Тут запели и на прочих холмах, и эти разнообразные напевы нескольких тысяч певцов росли, переливаясь, и общим ликующим гимном возносились к мерцающим бесчисленными звездами ночным небесам.
Как очарованный, Курбский глядел и слушал, забыв даже на время о Марусе. Вдруг из-за зелени перед ним вынырнули две темные фигуры: Данилы Дударя и женщины в накинутом на голову большом платке.
— Вот и мы! — говорил казак. — Теперя, голубушка, не от кого тебе скрываться: покажися.
Девушка нерешительно отвела рукой платок, и Курбский увидел снова милое ему личико племянницы Биркина.
— У тебя, князь, есть что передать мне?.. — чуть слышно послышалось с ее губ.
— Да, вот пропажу твою.
Он отдал ей заветный ее перстень.
В первую минуту Маруся перстню своему будто сердечно обрадовалась; но вслед за тем готова была уже отказаться от него.
— Нет, нет, оставь его лучше на счастье себе… Ты из-за него же чуть жизнью и поплатился: пан Бучинский писал мне… А мне все одно счастья уже не видать…
— И мне тоже… Я не возьму твоего перстня.
— Эх, вы, детвора моя! — вмешался запорожец, — глядеть на вас — смех да горе. Чем бы пораздумать хорошенько, как поваднее постылого жениха с рук сбыть, а у вас только: «ах!» да «ох!..» Надо, видно, Данилу Дударю за дело-то взяться. Жив быть не хочу, коли свадьбы не расстрою, не отобью у гаспида этого охоты жениться. Трус он естественный да во всякие приметы и знаменья, как в Бога своего, верит. Вот и намыслил я раздобыть волчьего или медвежьего жиру, булыжник им смазать, да по пути к церкви тот булыжник пораскидать: как поедете с ним под венец, кони-то на дыбы, ни шагу далее… В лучшем виде дело состряпаем: комар носу не подточит.
— Нет, Данило, — печально, но с решимостью возразила Маруся, — слово мое Илье Савельичу раз дадено; теперь же, как и без того уж смерть над ним висит, измышлять нам что противу него совсем уж не гоже…
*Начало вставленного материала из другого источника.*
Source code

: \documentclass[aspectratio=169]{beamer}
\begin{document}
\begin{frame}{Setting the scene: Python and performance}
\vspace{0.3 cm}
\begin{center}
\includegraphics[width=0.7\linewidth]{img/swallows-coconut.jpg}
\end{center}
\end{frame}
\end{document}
— Так ему, стало, еще не полегчало? — спросил Курбский.
— Куда! Мечется, мучится так, что вчуже сердцу больно; а помочь-то нечем: знахарка и то с ног сбилась, ума не приложит. Коли Богу угодно, чтобы он все же оправился, то тому, значит, так и быть, и выйду я за него не прекословя. Если ж не оправится, то тоже воля Господня… и тогда…
— Тогда с другим, милым уже человеком, закон примешь? — досказал Данило. — И зато хошь спасибо: до чего ни есть хошь договорились! Что же ты сам-то, Михайло Андреич, молчишь, ни слова? Ведь любишь же ты ее тоже, всем сердцем любишь? А сухая любовь этакая, что сухой кус без поливки, только крушит.
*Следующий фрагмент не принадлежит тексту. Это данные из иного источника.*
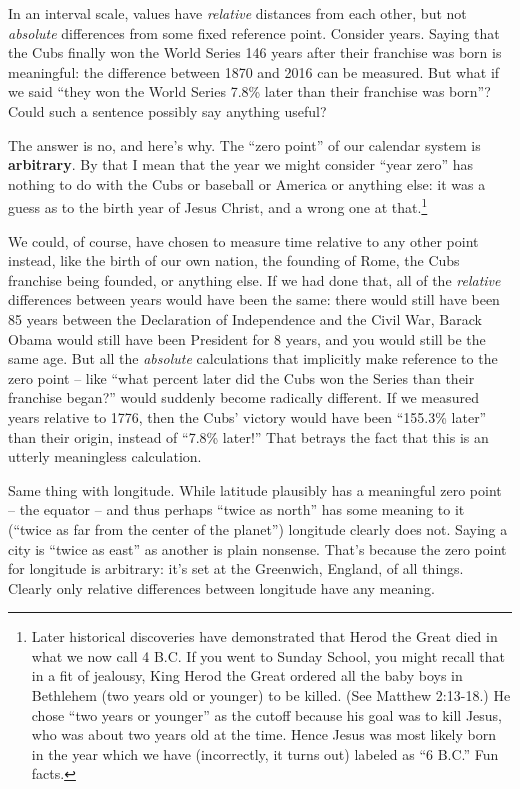 In an interval scale, values have \textit{relative} distances from each other,
but not \textit{absolute} differences from some fixed reference point. Consider
years. Saying that the Cubs finally won the World Series 146 years after their
franchise was born is meaningful: the difference between 1870 and 2016 can be
measured. But what if we said ``they won the World Series 7.8\% later than
their franchise was born''? Could such a sentence possibly say anything useful?

The answer is no, and here's why. The ``zero point'' of our calendar system is
\textbf{arbitrary}. By that I mean that the year we might consider ``year
zero'' has nothing to do with the Cubs or baseball or America or anything else:
it was a guess as to the birth year of Jesus Christ, and a wrong one at
that.\footnote{Later historical discoveries have demonstrated that Herod the
Great died in what we now call 4 B.C. If you went to Sunday School, you might
recall that in a fit of jealousy, King Herod the Great ordered all the baby
boys in Bethlehem (two years old or younger) to be killed. (See Matthew
2:13-18.) He chose ``two years or younger'' as the cutoff because his goal was
to kill Jesus, who was about two years old at the time. Hence Jesus was most
likely born in the year which we have (incorrectly, it turns out) labeled as
``6 B.C.'' Fun facts.}

We could, of course, have chosen to measure time relative to any other point
instead, like the birth of our own nation, the founding of Rome, the Cubs
franchise being founded, or anything else. If we had done that, all of the
\textit{relative} differences between years would have been the same: there
would still have been 85 years between the Declaration of Independence and the
Civil War, Barack Obama would still have been President for 8 years, and you
would still be the same age. But all the \textit{absolute} calculations that
implicitly make reference to the zero point -- like ``what percent later did
the Cubs won the Series than their franchise began?'' would suddenly become
radically different. If we measured years relative to 1776, then the Cubs'
victory would have been ``155.3\% later'' than their origin, instead of ``7.8\%
later!'' That betrays the fact that this is an utterly meaningless calculation.

Same thing with longitude. While latitude plausibly has a meaningful zero point
-- the equator -- and thus perhaps ``twice as north'' has some meaning to it
(``twice as far from the center of the planet'') longitude clearly does not.
Saying a city is ``twice as east'' as another is plain nonsense. That's because
the zero point for longitude is arbitrary: it's set at the Greenwich, England,
of all things. Clearly only relative differences between longitude have any
meaning.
«И за что я ее еще томлю-то? — думал между тем Курбский. — Ведь она, голубушка, в самом деле верит, что и у меня-то это одно на уме, что сам Господь свел нас с нею… Надо открыться ей…»
Глубоко переведя дух, он попросил запорожца оставить его, Курбского, наедине с Марусей.
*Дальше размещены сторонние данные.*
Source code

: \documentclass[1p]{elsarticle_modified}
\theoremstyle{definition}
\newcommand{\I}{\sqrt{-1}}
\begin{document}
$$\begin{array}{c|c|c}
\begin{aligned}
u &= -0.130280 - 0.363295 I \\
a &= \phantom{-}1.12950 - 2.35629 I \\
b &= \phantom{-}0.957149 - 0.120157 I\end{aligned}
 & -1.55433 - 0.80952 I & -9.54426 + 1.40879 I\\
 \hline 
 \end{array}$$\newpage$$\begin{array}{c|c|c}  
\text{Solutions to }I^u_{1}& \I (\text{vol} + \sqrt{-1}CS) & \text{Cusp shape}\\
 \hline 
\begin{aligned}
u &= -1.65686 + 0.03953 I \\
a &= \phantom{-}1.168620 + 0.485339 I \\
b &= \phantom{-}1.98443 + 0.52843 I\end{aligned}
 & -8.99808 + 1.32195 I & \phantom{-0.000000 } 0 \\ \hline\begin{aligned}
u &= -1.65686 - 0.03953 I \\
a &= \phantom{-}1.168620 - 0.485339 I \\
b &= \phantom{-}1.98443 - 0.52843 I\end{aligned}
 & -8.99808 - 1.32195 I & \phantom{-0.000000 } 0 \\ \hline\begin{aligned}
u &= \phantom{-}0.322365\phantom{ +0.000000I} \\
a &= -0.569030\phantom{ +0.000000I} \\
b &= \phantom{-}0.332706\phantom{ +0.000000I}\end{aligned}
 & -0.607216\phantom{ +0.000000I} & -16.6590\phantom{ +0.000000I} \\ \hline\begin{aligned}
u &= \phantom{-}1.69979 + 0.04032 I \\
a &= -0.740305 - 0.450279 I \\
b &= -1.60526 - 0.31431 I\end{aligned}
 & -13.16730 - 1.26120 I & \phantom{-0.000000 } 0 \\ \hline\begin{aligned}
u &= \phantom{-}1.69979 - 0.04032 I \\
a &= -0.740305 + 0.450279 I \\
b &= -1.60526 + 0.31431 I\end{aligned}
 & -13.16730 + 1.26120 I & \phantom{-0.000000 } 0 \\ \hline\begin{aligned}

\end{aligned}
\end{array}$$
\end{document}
— Давно бы так, — одобрил Данило и от удовольствия крякнул. — Столкуйтесь, милые, как быть следует, не чинитесь, а я тем временем в балку сбегаю: в горле что-то пересохло.
Они остались одни. Как бы для защиты и опоры, Маруся обхватила рукою белый ствол осенявшей их березы и безмолвствовала. Но Курбский видел, что девушка вся, как лист, трепетала. А он готовит ей еще такой нежданный удар…
— Прости ты меня, Марья Гордеевна, — начал он, и в голосе его слышалось искреннее сокрушение раскаянного грешника. — Я много, много виноват перед тобою. Сейчас вот Данило говорил тут, что пора мне тоже закон принять. А я-то… его уже принял…
Точно не смея понять, Маруся, бледная как смерть, уставилась на него расширенными от ужаса глазами. Вдруг ей стало ясно, что он для нее безвозвратно потерян, и что сама она словно стоит над бездною…
— Владыка многомилостивый… — пробормотала она. Свет помутился в очах ее, и она бессильно прислонилась головой к стволу дерева.
— Женившись, не разженишься, — продолжал тихо Курбский. — Третий год я уже поженен, хоть и не по своему выбору, не по своей воле. Поведаю тебе все, как было.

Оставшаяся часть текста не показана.